Having seen no follow up, I'm closing this issue.
@lintool, could we please reopen this issue? I'm working on a task in which more query terms lead to higher effectiveness, but I couldn't find a way to increase maxClauseCount in anserini/pyserini.
hey @rodrigonogueira4 what do you need? Is this an issue of exposing the setting in Anserini/Pyserini, or is this a fundamental Lucene limitation?
It is an issue in exposing the setting in Anserini/Pyserini. It would also work if the default is set to a larger number, such as 4096.
I wonder why Lucene has a limit for this (optimization, perhaps?).
Do you want to send PR?
Sure, I will start working on it.
Not having heard any follow up, closing issue. Please re-open otherwise.
Hi @lintool, I also run into this error now with latest pyserini. I think this error will occur more often if people use learned sparse methods like Splade (that's what I'm doing now), as queries could have many expended terms.
hey @ArvinZhuang which SPLADE model?
Hi @lintool. It is my trained splade model :) I currently use top-k tokens to avoid this issue, but in my case k larger is better, and at some point this error occurs.
But if you're bumping into this limit, then it probably means your model isn't very efficient?
Sounds like for this use case you really want score-at-a-time?
yeah, my splade is not that 'sparse'...
Hi @lintool, the same error also occurred when I was using Pyserini to do BM25 search on extremely long documents (average 5k words) such as legal documents, is there any way to solve this error or remove the length limits? Thanks:)
hi @yanran-tang this is a limit on queries, right? So if you're bumping up against this limitation, you might want to consider your approach... do you really need queries that are so long?
Hi @lintool, thanks for your reply and I agree with you.
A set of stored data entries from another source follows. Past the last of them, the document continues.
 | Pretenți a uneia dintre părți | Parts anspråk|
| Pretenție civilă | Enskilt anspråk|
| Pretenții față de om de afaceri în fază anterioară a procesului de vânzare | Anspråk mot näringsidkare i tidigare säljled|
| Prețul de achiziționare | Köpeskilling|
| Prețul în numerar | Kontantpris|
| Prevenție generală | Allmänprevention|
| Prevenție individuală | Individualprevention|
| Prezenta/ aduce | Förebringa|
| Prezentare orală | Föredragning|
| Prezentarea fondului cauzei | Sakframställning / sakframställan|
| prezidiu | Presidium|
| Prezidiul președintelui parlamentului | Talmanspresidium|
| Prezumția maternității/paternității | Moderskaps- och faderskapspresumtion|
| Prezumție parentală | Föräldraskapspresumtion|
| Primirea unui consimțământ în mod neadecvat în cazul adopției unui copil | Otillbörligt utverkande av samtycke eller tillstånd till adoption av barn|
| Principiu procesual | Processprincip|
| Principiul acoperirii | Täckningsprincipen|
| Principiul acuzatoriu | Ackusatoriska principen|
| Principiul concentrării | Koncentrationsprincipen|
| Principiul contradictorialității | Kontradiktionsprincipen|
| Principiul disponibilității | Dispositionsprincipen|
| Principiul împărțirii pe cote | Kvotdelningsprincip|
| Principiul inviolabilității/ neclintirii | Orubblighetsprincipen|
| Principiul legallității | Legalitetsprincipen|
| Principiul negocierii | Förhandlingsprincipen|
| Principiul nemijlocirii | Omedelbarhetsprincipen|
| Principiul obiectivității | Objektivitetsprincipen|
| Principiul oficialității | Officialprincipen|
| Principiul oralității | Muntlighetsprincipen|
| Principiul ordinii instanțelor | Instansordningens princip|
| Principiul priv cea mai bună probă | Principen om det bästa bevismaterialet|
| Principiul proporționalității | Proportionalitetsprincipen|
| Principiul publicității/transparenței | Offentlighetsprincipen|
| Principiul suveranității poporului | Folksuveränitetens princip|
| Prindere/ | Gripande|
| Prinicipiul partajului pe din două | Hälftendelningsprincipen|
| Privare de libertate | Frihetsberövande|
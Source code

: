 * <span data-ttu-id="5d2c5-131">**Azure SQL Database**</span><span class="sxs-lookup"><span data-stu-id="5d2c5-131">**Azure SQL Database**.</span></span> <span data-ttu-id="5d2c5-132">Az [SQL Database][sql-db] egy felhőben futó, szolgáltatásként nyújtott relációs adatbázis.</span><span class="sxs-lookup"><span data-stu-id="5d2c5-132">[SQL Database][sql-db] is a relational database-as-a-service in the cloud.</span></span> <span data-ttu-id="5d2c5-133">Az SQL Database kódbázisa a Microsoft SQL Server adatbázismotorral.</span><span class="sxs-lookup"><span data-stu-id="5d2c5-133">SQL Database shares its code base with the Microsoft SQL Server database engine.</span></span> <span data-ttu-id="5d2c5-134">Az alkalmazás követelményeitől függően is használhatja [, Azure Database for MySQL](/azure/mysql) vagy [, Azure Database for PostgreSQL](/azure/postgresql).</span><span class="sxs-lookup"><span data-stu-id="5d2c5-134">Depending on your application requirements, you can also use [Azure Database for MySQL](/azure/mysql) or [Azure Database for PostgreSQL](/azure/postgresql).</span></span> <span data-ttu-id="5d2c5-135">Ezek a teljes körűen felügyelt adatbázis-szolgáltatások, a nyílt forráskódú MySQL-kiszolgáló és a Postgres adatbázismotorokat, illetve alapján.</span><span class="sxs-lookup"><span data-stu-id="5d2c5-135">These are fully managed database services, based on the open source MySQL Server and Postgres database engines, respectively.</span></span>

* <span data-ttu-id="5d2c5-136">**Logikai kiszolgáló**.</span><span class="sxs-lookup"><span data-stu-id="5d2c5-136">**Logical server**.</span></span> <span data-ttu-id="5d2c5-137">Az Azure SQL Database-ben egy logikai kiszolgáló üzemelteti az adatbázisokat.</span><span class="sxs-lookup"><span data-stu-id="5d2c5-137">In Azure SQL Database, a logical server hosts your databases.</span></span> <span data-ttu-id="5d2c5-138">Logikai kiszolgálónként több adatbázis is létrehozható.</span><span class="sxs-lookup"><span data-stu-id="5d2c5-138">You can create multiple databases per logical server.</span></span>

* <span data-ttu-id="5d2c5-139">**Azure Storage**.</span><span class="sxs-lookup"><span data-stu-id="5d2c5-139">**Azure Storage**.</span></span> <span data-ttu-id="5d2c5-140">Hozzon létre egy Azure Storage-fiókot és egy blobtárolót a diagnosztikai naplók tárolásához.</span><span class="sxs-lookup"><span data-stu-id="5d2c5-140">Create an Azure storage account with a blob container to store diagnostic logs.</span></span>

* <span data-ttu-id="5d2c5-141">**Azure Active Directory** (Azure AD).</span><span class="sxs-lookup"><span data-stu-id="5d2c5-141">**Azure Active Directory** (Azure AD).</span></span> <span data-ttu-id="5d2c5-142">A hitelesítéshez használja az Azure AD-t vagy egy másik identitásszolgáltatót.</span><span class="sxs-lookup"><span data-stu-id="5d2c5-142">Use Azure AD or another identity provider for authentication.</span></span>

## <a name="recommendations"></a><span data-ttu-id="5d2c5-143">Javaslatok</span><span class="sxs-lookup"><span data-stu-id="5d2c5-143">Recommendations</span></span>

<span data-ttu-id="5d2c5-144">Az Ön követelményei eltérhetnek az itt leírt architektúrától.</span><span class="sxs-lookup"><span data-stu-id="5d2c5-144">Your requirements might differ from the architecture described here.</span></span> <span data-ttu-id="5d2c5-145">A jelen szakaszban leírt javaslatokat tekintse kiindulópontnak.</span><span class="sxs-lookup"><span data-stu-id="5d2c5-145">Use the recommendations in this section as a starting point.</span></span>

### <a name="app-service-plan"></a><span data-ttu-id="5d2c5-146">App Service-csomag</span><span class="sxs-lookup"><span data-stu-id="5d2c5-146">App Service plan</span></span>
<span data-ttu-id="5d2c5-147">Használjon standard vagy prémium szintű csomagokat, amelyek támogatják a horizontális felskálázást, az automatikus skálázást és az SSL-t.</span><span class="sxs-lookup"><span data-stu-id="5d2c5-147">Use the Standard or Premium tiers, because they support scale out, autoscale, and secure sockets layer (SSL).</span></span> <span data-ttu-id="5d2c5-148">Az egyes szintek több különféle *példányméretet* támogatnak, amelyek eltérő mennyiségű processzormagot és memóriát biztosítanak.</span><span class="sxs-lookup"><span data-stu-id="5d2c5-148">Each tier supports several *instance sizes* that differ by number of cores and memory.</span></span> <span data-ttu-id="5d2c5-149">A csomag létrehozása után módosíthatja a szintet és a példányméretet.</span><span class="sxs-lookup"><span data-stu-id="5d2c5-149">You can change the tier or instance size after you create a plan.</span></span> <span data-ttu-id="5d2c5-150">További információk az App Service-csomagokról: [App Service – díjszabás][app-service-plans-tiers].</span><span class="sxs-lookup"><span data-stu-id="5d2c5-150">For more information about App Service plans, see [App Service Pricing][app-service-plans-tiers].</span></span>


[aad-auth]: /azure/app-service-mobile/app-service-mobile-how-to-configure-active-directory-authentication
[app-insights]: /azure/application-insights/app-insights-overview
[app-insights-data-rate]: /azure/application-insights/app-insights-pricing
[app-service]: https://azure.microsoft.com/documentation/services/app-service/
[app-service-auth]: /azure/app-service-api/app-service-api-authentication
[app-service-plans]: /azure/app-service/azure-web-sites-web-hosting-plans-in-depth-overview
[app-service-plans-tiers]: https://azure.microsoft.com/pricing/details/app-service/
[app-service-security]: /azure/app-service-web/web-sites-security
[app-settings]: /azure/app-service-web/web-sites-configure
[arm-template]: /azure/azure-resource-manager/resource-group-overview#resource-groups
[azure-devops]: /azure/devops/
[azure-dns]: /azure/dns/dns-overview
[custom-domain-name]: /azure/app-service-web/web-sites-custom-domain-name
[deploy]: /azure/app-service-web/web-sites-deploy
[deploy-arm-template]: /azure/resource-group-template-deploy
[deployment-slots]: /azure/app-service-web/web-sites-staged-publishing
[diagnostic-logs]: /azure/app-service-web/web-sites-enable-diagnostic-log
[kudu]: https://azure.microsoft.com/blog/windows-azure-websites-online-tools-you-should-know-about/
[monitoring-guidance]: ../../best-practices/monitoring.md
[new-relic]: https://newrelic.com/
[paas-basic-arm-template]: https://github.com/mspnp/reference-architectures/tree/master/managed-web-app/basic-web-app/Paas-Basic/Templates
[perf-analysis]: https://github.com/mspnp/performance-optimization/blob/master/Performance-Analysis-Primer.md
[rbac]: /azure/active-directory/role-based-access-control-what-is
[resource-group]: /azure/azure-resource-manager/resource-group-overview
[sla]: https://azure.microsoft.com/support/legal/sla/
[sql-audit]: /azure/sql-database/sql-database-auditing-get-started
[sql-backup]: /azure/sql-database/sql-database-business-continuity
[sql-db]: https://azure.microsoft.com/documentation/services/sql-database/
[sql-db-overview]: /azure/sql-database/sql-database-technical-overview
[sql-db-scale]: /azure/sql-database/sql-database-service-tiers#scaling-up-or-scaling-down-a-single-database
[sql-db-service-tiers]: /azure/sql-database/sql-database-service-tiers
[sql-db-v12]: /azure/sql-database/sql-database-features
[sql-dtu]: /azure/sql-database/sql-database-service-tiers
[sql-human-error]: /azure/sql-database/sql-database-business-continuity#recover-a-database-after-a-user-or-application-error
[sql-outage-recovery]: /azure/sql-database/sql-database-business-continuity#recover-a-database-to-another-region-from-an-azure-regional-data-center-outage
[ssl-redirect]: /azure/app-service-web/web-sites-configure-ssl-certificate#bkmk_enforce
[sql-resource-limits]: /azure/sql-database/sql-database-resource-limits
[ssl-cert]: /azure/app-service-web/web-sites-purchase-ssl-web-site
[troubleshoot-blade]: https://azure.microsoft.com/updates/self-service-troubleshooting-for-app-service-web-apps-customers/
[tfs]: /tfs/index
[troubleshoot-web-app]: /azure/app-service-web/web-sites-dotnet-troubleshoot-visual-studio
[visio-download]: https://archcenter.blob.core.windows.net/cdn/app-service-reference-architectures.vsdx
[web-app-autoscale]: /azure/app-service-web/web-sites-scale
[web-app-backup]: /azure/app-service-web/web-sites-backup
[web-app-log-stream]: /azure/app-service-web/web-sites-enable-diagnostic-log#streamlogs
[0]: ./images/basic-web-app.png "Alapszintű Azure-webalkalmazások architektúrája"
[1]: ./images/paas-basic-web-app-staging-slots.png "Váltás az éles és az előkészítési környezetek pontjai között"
But very unfortunately, it is the baseline setting and the reviewers are asking for this. If you could help with this setting, it will be of great help. Thank you.
What I would do: sort terms by some simple statistic (e.g., tf-idf) and truncate at the limit. Explain that it's a technical limitation of the system. This is no different from truncating passages due to context window limitations of BERT.
Thank you for your suggestion:)
Hi,
I get the following error for longer queries -
Is this a parameter I can set while building the index? Suggestions for getting around this apart from query truncation?